Oil prices gains limited by record high US production

Oil prices rose to three-month highs on Friday as trade talks between the United States and China continued, however, gains were limited by record-high US crude production.

By 2:56 p.m., EST, benchmark Brent crude futures dipped three cents to $67.16.  Earlier in the session, Brent futures hit $67.73, the highest since mid-November.  Brent was on track for a gain of about 1.4 per cent.

US West Texas Intermediate futures rose 26 cents to $57.22/barrel, down from a session high of $57.81, the highest WTI has been since mid-November.  WTI is set to gain over 3 per cent this week.

Data from the US Energy Information Administration on Thursday showed US crude production hit a record-high 12 million barrels per day (b/d).  US crude stockpiles also jumped last week to their highest since October 2017.

Reuters reported on Thursday that there is a broad outline of a possible US – China trade deal beginning to emerge as the two economic superpowers continue to discuss trade.

Both sides are said to be pushing for an agreement by March 1, the end of a 90-day tariff truce agreed to late last year by US President Donald Trump and Chinese President Xi Jinping.

“Should risky assets receive some additional optimistic news out of the ongoing U.S.-China trade talks amidst potential weakening in the U.S. dollar, WTI could easily achieve our stated target to the $58 area today,” Reuters reports Jim Ritterbusch, president of Ritterbusch and Associates, said in a note.

Oil prices are also underpinned by the most recent OPEC supply cut agreement which sees participants cut their total production by 1.2 million b/d.  The cartel and other participants, including Russia, entered into the agreement to reduce the oversupply of crude on the global market.

However, rising US production is hampering their efforts.

“We see total U.S. crude production hitting 13 million b/d by year-end, with 2019 averaging 12.5 million b/d,” Reuters reports U.S. bank Citi said following the release of the EIA report.

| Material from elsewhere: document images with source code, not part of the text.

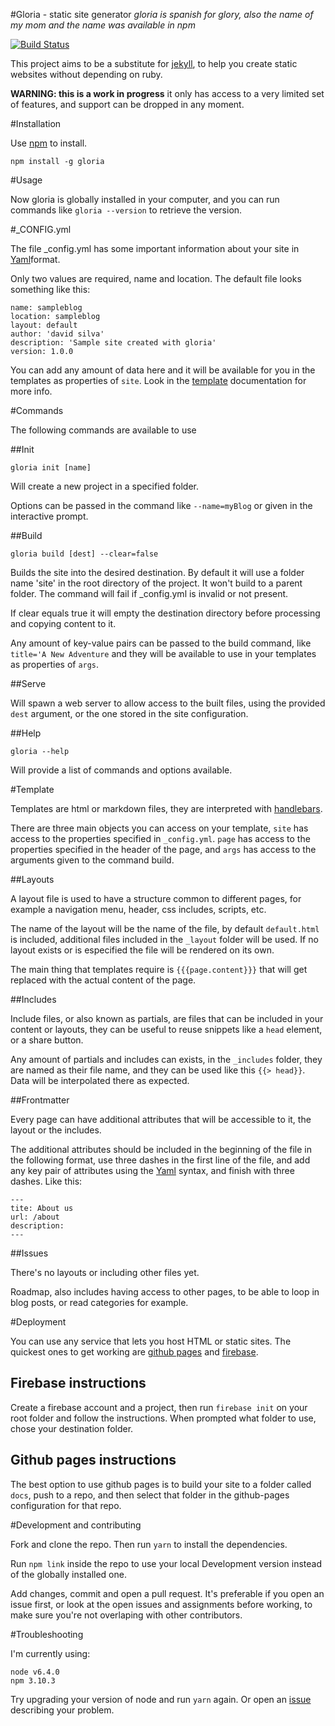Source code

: #Gloria - static site generator
*gloria is spanish for glory, also the name of my mom and the name was available in npm*

[![Build Status](https://travis-ci.org/dvidsilva/gloria.svg?branch=master)](https://travis-ci.org/dvidsilva/gloria)

This project aims to be a substitute for
[jekyll](https://jekyllrb.com/), to help you
create static websites without depending on ruby.

**WARNING: this is a work in progress** it only has
access to a very limited set of features, and support can be
dropped in any moment.

#Installation

Use [npm](https://www.npmjs.com) to install.

```
npm install -g gloria
```

#Usage

Now gloria is globally installed in your computer, and you can run commands
like `gloria --version` to retrieve the version.

#_CONFIG.yml

The file _config.yml has some important information about your site in
[Yaml](https://learn.getgrav.org/advanced/yaml)format.

Only two values are required, name and location. The default file looks something like this:

```
name: sampleblog
location: sampleblog
layout: default
author: 'david silva'
description: 'Sample site created with gloria'
version: 1.0.0
```
You can add any amount of data here and it will be available for you in the templates
as properties of `site`. Look in the [template](#template) documentation for more info.

#Commands

The following commands are available to use

##Init

`gloria init [name]`

Will create a new project in a specified folder.

Options can be passed in the command like `--name=myBlog` or given in the interactive prompt.

##Build

`gloria build [dest] --clear=false`

Builds the site into the desired destination.
By default it will use a folder name 'site' in the root directory of the project.
It won't build to a parent folder.
The command will fail if _config.yml is invalid or not present.

If clear equals true it will empty the destination directory before processing and copying content to it.

Any amount of key-value pairs can be passed to the build command, like `title='A New Adventure` and they will be
available to use in your templates as properties of `args`.

##Serve

Will spawn a web server to allow access to the built files, using the provided `dest` argument, or the one stored in the
site configuration.

##Help

`gloria --help`

Will provide a list of commands and options available.

#Template 

Templates are html or markdown files, they are interpreted with [handlebars](https://www.npmjs.com/package/handlebars).

There are three main objects you can access on your template, `site` has access to the properties specified in `_config.yml`.
`page` has access to the properties specified in the header of the page, and `args` has access to the arguments given to the command
build. 

##Layouts

A layout file is used to have a structure common to different pages, for example a navigation menu,
header, css includes, scripts, etc.

The name of the layout will be the name of the file, by default `default.html` is included, additional files
included in the `_layout` folder will be used. If no layout exists or is especified the file will be
rendered on its own.

The main thing that templates require is `{{{page.content}}}` that will get replaced with the actual
content of the page.

##Includes

Include files, or also known as partials, are files that can be included in your content or layouts,
they can be useful to reuse snippets like a `head` element, or a share button.

Any amount of partials and includes can exists, in the `_includes` folder, they are named as their file
name, and they can be used like this `{{> head}}`. Data will be interpolated there as expected.

##Frontmatter

Every page can have additional attributes that will be accessible to it, the layout
or the includes.

The additional attributes should be included in the beginning of the file in the following format, use three dashes
in the first line of the file, and add any key pair of attributes using the
[Yaml](https://learn.getgrav.org/advanced/yaml) syntax, and finish with three dashes. Like this:
```
---
tite: About us
url: /about
description: 
---
```

##Issues

There's no layouts or including other files yet.

Roadmap, also includes having access to other pages, to be able to loop in blog posts, or read categories for example.

#Deployment

You can use any service that lets you host HTML or static sites. The quickest ones to get working
are [github pages](https://pages.github.com/) and 
[firebase](https://firebase.google.com/docs/hosting/).

## Firebase instructions

Create a firebase account and a project, then run `firebase init` on your root folder and follow the instructions.
When prompted what folder to use, chose your destination folder.

## Github pages instructions

The best option to use github pages is to build your site to a folder called `docs`, push to a repo, and then select
that folder in the github-pages configuration for that repo.

#Development and contributing

Fork and clone the repo. Then run `yarn` to install the
dependencies.

Run `npm link` inside the repo to use your local Development
version instead of the globally installed one.

Add changes, commit and open a pull request. It's preferable if
you open an issue first, or look at the open issues and assignments
before working, to make sure you're not overlaping with other contributors.

#Troubleshooting

I'm currently using:

```
node v6.4.0
npm 3.10.3
```

Try upgrading your version of node and run `yarn` again. Or open
an [issue](https://github.com/dvidsilva/gloria/issues) describing your problem.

According to the bank, during some weeks, US gross crude exports could hit 4.6 million b/d by the end of the year.  Last week, US crude exports hit a record high of 3.6 million b/d.

Baker Hughes reported on Friday the US oil rig count fell by four to 853.  In Canada, the oil rig count dropped by eight to 144.

Goldman Sachs forecasts non-OPEC crude supply to grow by 1.9 million b/d this year, which will more than offset OPEC cuts.  As well, global crude demand is expected to grow by 1.4 million b/d.

As such, Goldman predicts Brent oil prices will average between $60-$65/barrel in 2019 and 2020.